Knoll: Oh, we dedicated years to studying this spell. You see, the greater the disaster, the farther it sends ripples through time. We learned to read these ripples from the future, hoping to save lives. If we could know when a disaster would strike, we could evacuate people. We could save millions of lives.
Natasha: But… It seems so, so blasphemous. That worldly creatures should take control of fate, it–
Knoll: Are you saying that, knowing the future, we should do nothing? We should simply allow people to die in order to preserve “fate”?
Knoll: I’m sorry. I don’t mean to sound hostile. Prince Lyon himself was troubled by these same doubts, you see. But we pressed on with our studies. We felt it was our duty, in the interest of all Grado’s people.
Knoll: Perhaps we were bitter that we receive no credit for aiding Grado. That we receive no accolades for our research, for the benefit it brings. I do not know. But we pressed on, nonetheless. The misconceptions linking the ancient magics to “evil” die hard and slow. Prince Lyon sought to change that. He wanted, as we all wanted, to prove that our magic had good uses.
Natasha: Prince Lyon would never–
Knoll: With our aid, Prince Lyon predicted a great storm rising in the south. He barred ships from leaving port, and, oh, how the people complained. But the storm came, and the seas raged. We saved countless lives. And Prince Lyon cared not at all if the people loved him for it. He only wanted them to be safe.

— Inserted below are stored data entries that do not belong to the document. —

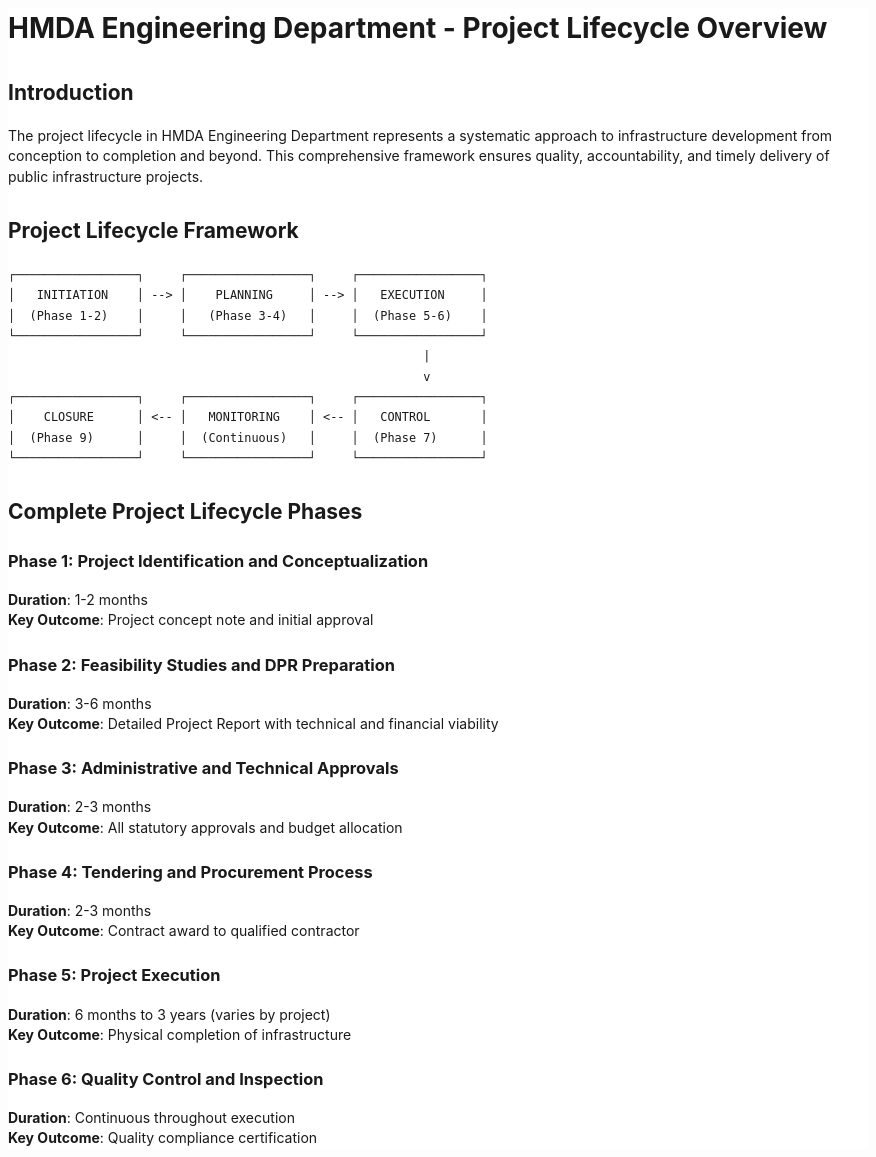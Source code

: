 # HMDA Engineering Department - Project Lifecycle Overview

## Introduction

The project lifecycle in HMDA Engineering Department represents a systematic approach to infrastructure development from conception to completion and beyond. This comprehensive framework ensures quality, accountability, and timely delivery of public infrastructure projects.

## Project Lifecycle Framework

```
┌─────────────────┐     ┌─────────────────┐     ┌─────────────────┐
│   INITIATION    │ --> │    PLANNING     │ --> │   EXECUTION     │
│  (Phase 1-2)    │     │   (Phase 3-4)   │     │  (Phase 5-6)    │
└─────────────────┘     └─────────────────┘     └─────────────────┘
                                                          |
                                                          v
┌─────────────────┐     ┌─────────────────┐     ┌─────────────────┐
│    CLOSURE      │ <-- │   MONITORING    │ <-- │   CONTROL       │
│  (Phase 9)      │     │  (Continuous)   │     │  (Phase 7)      │
└─────────────────┘     └─────────────────┘     └─────────────────┘
```

## Complete Project Lifecycle Phases

### Phase 1: Project Identification and Conceptualization
**Duration**: 1-2 months  
**Key Outcome**: Project concept note and initial approval

### Phase 2: Feasibility Studies and DPR Preparation
**Duration**: 3-6 months  
**Key Outcome**: Detailed Project Report with technical and financial viability

### Phase 3: Administrative and Technical Approvals
**Duration**: 2-3 months  
**Key Outcome**: All statutory approvals and budget allocation

### Phase 4: Tendering and Procurement Process
**Duration**: 2-3 months  
**Key Outcome**: Contract award to qualified contractor

### Phase 5: Project Execution
**Duration**: 6 months to 3 years (varies by project)  
**Key Outcome**: Physical completion of infrastructure

### Phase 6: Quality Control and Inspection
**Duration**: Continuous throughout execution  
**Key Outcome**: Quality compliance certification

Knoll: And now, I see it all so clearly. All our research amounts to nothing. All I can do now is lament our hunger for knowledge. Our greed.
Natasha: Master Knoll…
Knoll: …Still have questions, do you? I have told you all that I know.
Natasha: I’m not sure you did. You said that you could see…ripples of future disasters, is that it? And the greater the disaster, the more clearly you could read it? Does that mean you saw something? Some tremendous disaster to come?
Natasha: And in knowing about the disaster, Lyon thought he could prevent it. Could he have… Was he studying the Sacred Stone to find a way to prevent this disaster?
Knoll: And what will you do, now that you know this, too? Haven’t you called such knowledge blasphemous?
Natasha: I…don’t know what to do. If my mentor were here, I think he might be able to guide me. But I’m still so inexperienced. I feel lost in this dilemma.
Natasha: But how can I not act on this? If I do nothing, knowing that something terrible will happen… If I could have helped… I… I don’t know what to do.
Knoll: …Within five years, half of Grado will be destroyed.
Knoll: In the southern half of the continent, there will be a terrible quake. The ground will shake violently. The earth will crack open wide. Cities will fall. Fields will burn in the earth’s hot blood. Few will survive. This is what we have foreseen.
Natasha: How– How can this–
Knoll: I advise you to leave Grado. You might be able to escape the disaster if you head north to Renais or Frelia.
Natasha: No… I can’t do that. When this disaster strikes, people will need help and healing. If I could help them even a little by staying behind…
Knoll: You would willingly risk certain death to save a handful of people?
Natasha: If I died serving Grado, I would have no regrets, Master Knoll. Thank you for sharing this. I will make the most of this knowledge.
Knoll: … Spoken like a true cleric. You would drop everything without hesitation just to help others. This is the difference between mages and priests. Knowledge versus sacrifice. Perhaps you might allow me to join you when the time comes…
Natasha: Master Knoll?
Knoll: If I am to honor Prince Lyon’s intentions, I cannot flee this. I am not sure how best I can help, but I do not want anyone to die. Not if, by my action, I can save them.
Natasha: I understand how you feel, Master Knoll… Let our strengths be united, then, for the common good.